Requirement> An exact transcription of all the entries is needed; pictures stay out.

....................

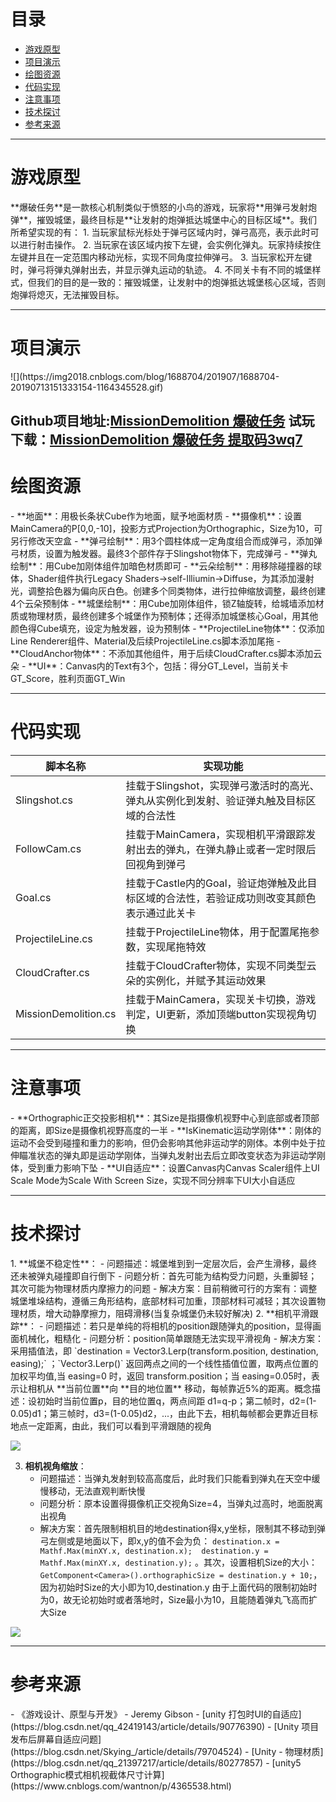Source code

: # 目录
* [游戏原型](#1)
* [项目演示](#2)
* [绘图资源](#3)
* [代码实现](#4)
* [注意事项](#5)
* [技术探讨](#6)
* [参考来源](#7)

-----------

<h1 id="1">游戏原型</h1>
**爆破任务**是一款核心机制类似于愤怒的小鸟的游戏，玩家将**用弹弓发射炮弹**，摧毁城堡，最终目标是**让发射的炮弹抵达城堡中心的目标区域**。我们所希望实现的有：
1. 当玩家鼠标光标处于弹弓区域内时，弹弓高亮，表示此时可以进行射击操作。
2. 当玩家在该区域内按下左键，会实例化弹丸。玩家持续按住左键并且在一定范围内移动光标，实现不同角度拉伸弹弓。
3. 当玩家松开左键时，弹弓将弹丸弹射出去，并显示弹丸运动的轨迹。
4. 不同关卡有不同的城堡样式，但我们的目的是一致的：摧毁城堡，让发射中的炮弹抵达城堡核心区域，否则炮弹将熄灭，无法摧毁目标。


------------------------

<h1 id="2">项目演示</h1>
![](https://img2018.cnblogs.com/blog/1688704/201907/1688704-20190713151333154-1164345528.gif)

Github项目地址:[MissionDemolition 爆破任务](https://github.com/SouthBegonia/UnityWorld/tree/master/MissionDemolition/)
试玩下载：[MissionDemolition 爆破任务 提取码3wq7](https://pan.baidu.com/s/1vRktj0c0ALS9F_WvfE1EhA)
--------------------

<h1 id="3">绘图资源</h1>
- **地面**：用极长条状Cube作为地面，赋予地面材质
- **摄像机**：设置MainCamera的P[0,0,-10]，投影方式Projection为Orthographic，Size为10，可另行修改天空盒
- **弹弓绘制**：用3个圆柱体成一定角度组合而成弹弓，添加弹弓材质，设置为触发器。最终3个部件存于Slingshot物体下，完成弹弓
- **弹丸绘制**：用Cube加刚体组件加暗色材质即可
- **云朵绘制**：用移除碰撞器的球体，Shader组件执行Legacy Shaders->self-Illiumin->Diffuse，为其添加漫射光，调整拾色器为偏向灰白色。创建多个同类物体，进行拉伸缩放调整，最终创建4个云朵预制体
- **城堡绘制**：用Cube加刚体组件，锁Z轴旋转，给城墙添加材质或物理材质，最终创建多个城堡作为预制体；还得添加城堡核心Goal，用其他颜色得Cube填充，设定为触发器，设为预制体
- **ProjectileLine物体**：仅添加Line Renderer组件、Material及后续ProjectileLine.cs脚本添加尾拖
- **CloudAnchor物体**：不添加其他组件，用于后续CloudCrafter.cs脚本添加云朵
- **UI**：Canvas内的Text有3个，包括：得分GT_Level，当前关卡GT_Score，胜利页面GT_Win


--------------------

<h1 id="4">代码实现</h1>

|脚本名称|实现功能|
|----|----|
|Slingshot.cs|挂载于Slingshot，实现弹弓激活时的高光、弹丸从实例化到发射、验证弹丸触及目标区域的合法性|
|FollowCam.cs|挂载于MainCamera，实现相机平滑跟踪发射出去的弹丸，在弹丸静止或者一定时限后回视角到弹弓|
|Goal.cs|挂载于Castle内的Goal，验证炮弹触及此目标区域的合法性，若验证成功则改变其颜色表示通过此关卡|
|ProjectileLine.cs|挂载于ProjectileLine物体，用于配置尾拖参数，实现尾拖特效|
|CloudCrafter.cs|挂载于CloudCrafter物体，实现不同类型云朵的实例化，并赋予其运动效果|
|MissionDemolition.cs|挂载于MainCamera，实现关卡切换，游戏判定，UI更新，添加顶端button实现视角切换|

--------------------

<h1 id="5">注意事项</h1>
- **Orthographic正交投影相机**：其Size是指摄像机视野中心到底部或者顶部的距离，即Size是摄像机视野高度的一半
- **IsKinematic运动学刚体**：刚体的运动不会受到碰撞和重力的影响，但仍会影响其他非运动学的刚体。本例中处于拉伸瞄准状态的弹丸即是运动学刚体，当弹丸发射出去后立即改变状态为非运动学刚体，受到重力影响下坠
- **UI自适应**：设置Canvas内Canvas Scaler组件上UI Scale Mode为Scale With Screen Size，实现不同分辨率下UI大小自适应


-------------

<h1 id="6">技术探讨</h1>
1. **城堡不稳定性**：
	- 问题描述：城堡堆到到一定层次后，会产生滑移，最终还未被弹丸碰撞即自行倒下
	- 问题分析：首先可能为结构受力问题，头重脚轻；其次可能为物理材质内摩擦力的问题
	- 解决方案：目前稍微可行的方案有：调整城堡堆垛结构，遵循三角形结构，底部材料可加重，顶部材料可减轻；其次设置物理材质，增大动静摩擦力，阻碍滑移(当复杂城堡仍未较好解决)
2. **相机平滑跟踪**：
	- 问题描述：若只是单纯的将相机的position跟随弹丸的position，显得画面机械化，粗糙化
	- 问题分析：position简单跟随无法实现平滑视角
	- 解决方案：采用插值法，即 `destination = Vector3.Lerp(transform.position, destination, easing);` ；`Vector3.Lerp()` 返回两点之间的一个线性插值位置，取两点位置的加权平均值,当 easing=0 时，返回 transform.position；当 easing=0.05时，表示让相机从 **当前位置**向 **目的地位置** 移动，每帧靠近5%的距离。概念描述：设初始时当前位置p，目的地位置q，两点间距 d1=q-p；第二帧时，d2=(1-0.05)d1；第三帧时，d3=(1-0.05)d2，...，由此下去，相机每帧都会更靠近目标地点一定距离，由此，我们可以看到平滑跟随的视角

![](https://img2018.cnblogs.com/blog/1688704/201907/1688704-20190713151455738-902762440.gif)

3. **相机视角缩放**：
	- 问题描述：当弹丸发射到较高高度后，此时我们只能看到弹丸在天空中缓慢移动，无法直观判断快慢
	- 问题分析：原本设置得摄像机正交视角Size=4，当弹丸过高时，地面脱离出视角
	- 解决方案：首先限制相机目的地destination得x,y坐标，限制其不移动到弹弓左侧或是地面以下，即x,y的值不会为负： `destination.x = Mathf.Max(minXY.x, destination.x);  destination.y = Mathf.Max(minXY.x, destination.y);` 。其次，设置相机Size的大小：`GetComponent<Camera>().orthographicSize = destination.y + 10;`，因为初始时Size的大小即为10,destination.y 由于上面代码的限制初始时为0，故无论初始时或者落地时，Size最小为10，且能随着弹丸飞高而扩大Size

![](https://img2018.cnblogs.com/blog/1688704/201907/1688704-20190713151516092-930025080.gif)

--------

<h1 id="7">参考来源</h1>
- 《游戏设计、原型与开发》 - Jeremy Gibson
- [unity 打包时UI的自适应](https://blog.csdn.net/qq_42419143/article/details/90776390)
- [Unity 项目发布后屏幕自适应问题](https://blog.csdn.net/Skying_/article/details/79704524)
- [Unity - 物理材质](https://blog.csdn.net/qq_21397217/article/details/80277857)
- [unity5 Orthographic模式相机视截体尺寸计算](https://www.cnblogs.com/wantnon/p/4365538.html)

....................

Answer to the exercise>
Source code

: # 目录
* [游戏原型](#1)
* [项目演示](#2)
* [绘图资源](#3)
* [代码实现](#4)
* [注意事项](#5)
* [技术探讨](#6)
* [参考来源](#7)

-----------

<h1 id="1">游戏原型</h1>
**爆破任务**是一款核心机制类似于愤怒的小鸟的游戏，玩家将**用弹弓发射炮弹**，摧毁城堡，最终目标是**让发射的炮弹抵达城堡中心的目标区域**。我们所希望实现的有：
1. 当玩家鼠标光标处于弹弓区域内时，弹弓高亮，表示此时可以进行射击操作。
2. 当玩家在该区域内按下左键，会实例化弹丸。玩家持续按住左键并且在一定范围内移动光标，实现不同角度拉伸弹弓。
3. 当玩家松开左键时，弹弓将弹丸弹射出去，并显示弹丸运动的轨迹。
4. 不同关卡有不同的城堡样式，但我们的目的是一致的：摧毁城堡，让发射中的炮弹抵达城堡核心区域，否则炮弹将熄灭，无法摧毁目标。


------------------------

<h1 id="2">项目演示</h1>
![](https://img2018.cnblogs.com/blog/1688704/201907/1688704-20190713151333154-1164345528.gif)

Github项目地址:[MissionDemolition 爆破任务](https://github.com/SouthBegonia/UnityWorld/tree/master/MissionDemolition/)
试玩下载：[MissionDemolition 爆破任务 提取码3wq7](https://pan.baidu.com/s/1vRktj0c0ALS9F_WvfE1EhA)
--------------------

<h1 id="3">绘图资源</h1>
- **地面**：用极长条状Cube作为地面，赋予地面材质
- **摄像机**：设置MainCamera的P[0,0,-10]，投影方式Projection为Orthographic，Size为10，可另行修改天空盒
- **弹弓绘制**：用3个圆柱体成一定角度组合而成弹弓，添加弹弓材质，设置为触发器。最终3个部件存于Slingshot物体下，完成弹弓
- **弹丸绘制**：用Cube加刚体组件加暗色材质即可
- **云朵绘制**：用移除碰撞器的球体，Shader组件执行Legacy Shaders->self-Illiumin->Diffuse，为其添加漫射光，调整拾色器为偏向灰白色。创建多个同类物体，进行拉伸缩放调整，最终创建4个云朵预制体
- **城堡绘制**：用Cube加刚体组件，锁Z轴旋转，给城墙添加材质或物理材质，最终创建多个城堡作为预制体；还得添加城堡核心Goal，用其他颜色得Cube填充，设定为触发器，设为预制体
- **ProjectileLine物体**：仅添加Line Renderer组件、Material及后续ProjectileLine.cs脚本添加尾拖
- **CloudAnchor物体**：不添加其他组件，用于后续CloudCrafter.cs脚本添加云朵
- **UI**：Canvas内的Text有3个，包括：得分GT_Level，当前关卡GT_Score，胜利页面GT_Win


--------------------

<h1 id="4">代码实现</h1>

|脚本名称|实现功能|
|----|----|
|Slingshot.cs|挂载于Slingshot，实现弹弓激活时的高光、弹丸从实例化到发射、验证弹丸触及目标区域的合法性|
|FollowCam.cs|挂载于MainCamera，实现相机平滑跟踪发射出去的弹丸，在弹丸静止或者一定时限后回视角到弹弓|
|Goal.cs|挂载于Castle内的Goal，验证炮弹触及此目标区域的合法性，若验证成功则改变其颜色表示通过此关卡|
|ProjectileLine.cs|挂载于ProjectileLine物体，用于配置尾拖参数，实现尾拖特效|
|CloudCrafter.cs|挂载于CloudCrafter物体，实现不同类型云朵的实例化，并赋予其运动效果|
|MissionDemolition.cs|挂载于MainCamera，实现关卡切换，游戏判定，UI更新，添加顶端button实现视角切换|

--------------------

<h1 id="5">注意事项</h1>
- **Orthographic正交投影相机**：其Size是指摄像机视野中心到底部或者顶部的距离，即Size是摄像机视野高度的一半
- **IsKinematic运动学刚体**：刚体的运动不会受到碰撞和重力的影响，但仍会影响其他非运动学的刚体。本例中处于拉伸瞄准状态的弹丸即是运动学刚体，当弹丸发射出去后立即改变状态为非运动学刚体，受到重力影响下坠
- **UI自适应**：设置Canvas内Canvas Scaler组件上UI Scale Mode为Scale With Screen Size，实现不同分辨率下UI大小自适应


-------------

<h1 id="6">技术探讨</h1>
1. **城堡不稳定性**：
	- 问题描述：城堡堆到到一定层次后，会产生滑移，最终还未被弹丸碰撞即自行倒下
	- 问题分析：首先可能为结构受力问题，头重脚轻；其次可能为物理材质内摩擦力的问题
	- 解决方案：目前稍微可行的方案有：调整城堡堆垛结构，遵循三角形结构，底部材料可加重，顶部材料可减轻；其次设置物理材质，增大动静摩擦力，阻碍滑移(当复杂城堡仍未较好解决)
2. **相机平滑跟踪**：
	- 问题描述：若只是单纯的将相机的position跟随弹丸的position，显得画面机械化，粗糙化
	- 问题分析：position简单跟随无法实现平滑视角
	- 解决方案：采用插值法，即 `destination = Vector3.Lerp(transform.position, destination, easing);` ；`Vector3.Lerp()` 返回两点之间的一个线性插值位置，取两点位置的加权平均值,当 easing=0 时，返回 transform.position；当 easing=0.05时，表示让相机从 **当前位置**向 **目的地位置** 移动，每帧靠近5%的距离。概念描述：设初始时当前位置p，目的地位置q，两点间距 d1=q-p；第二帧时，d2=(1-0.05)d1；第三帧时，d3=(1-0.05)d2，...，由此下去，相机每帧都会更靠近目标地点一定距离，由此，我们可以看到平滑跟随的视角

![](https://img2018.cnblogs.com/blog/1688704/201907/1688704-20190713151455738-902762440.gif)

3. **相机视角缩放**：
	- 问题描述：当弹丸发射到较高高度后，此时我们只能看到弹丸在天空中缓慢移动，无法直观判断快慢
	- 问题分析：原本设置得摄像机正交视角Size=4，当弹丸过高时，地面脱离出视角
	- 解决方案：首先限制相机目的地destination得x,y坐标，限制其不移动到弹弓左侧或是地面以下，即x,y的值不会为负： `destination.x = Mathf.Max(minXY.x, destination.x);  destination.y = Mathf.Max(minXY.x, destination.y);` 。其次，设置相机Size的大小：`GetComponent<Camera>().orthographicSize = destination.y + 10;`，因为初始时Size的大小即为10,destination.y 由于上面代码的限制初始时为0，故无论初始时或者落地时，Size最小为10，且能随着弹丸飞高而扩大Size

![](https://img2018.cnblogs.com/blog/1688704/201907/1688704-20190713151516092-930025080.gif)

--------

<h1 id="7">参考来源</h1>
- 《游戏设计、原型与开发》 - Jeremy Gibson
- [unity 打包时UI的自适应](https://blog.csdn.net/qq_42419143/article/details/90776390)
- [Unity 项目发布后屏幕自适应问题](https://blog.csdn.net/Skying_/article/details/79704524)
- [Unity - 物理材质](https://blog.csdn.net/qq_21397217/article/details/80277857)
- [unity5 Orthographic模式相机视截体尺寸计算](https://www.cnblogs.com/wantnon/p/4365538.html)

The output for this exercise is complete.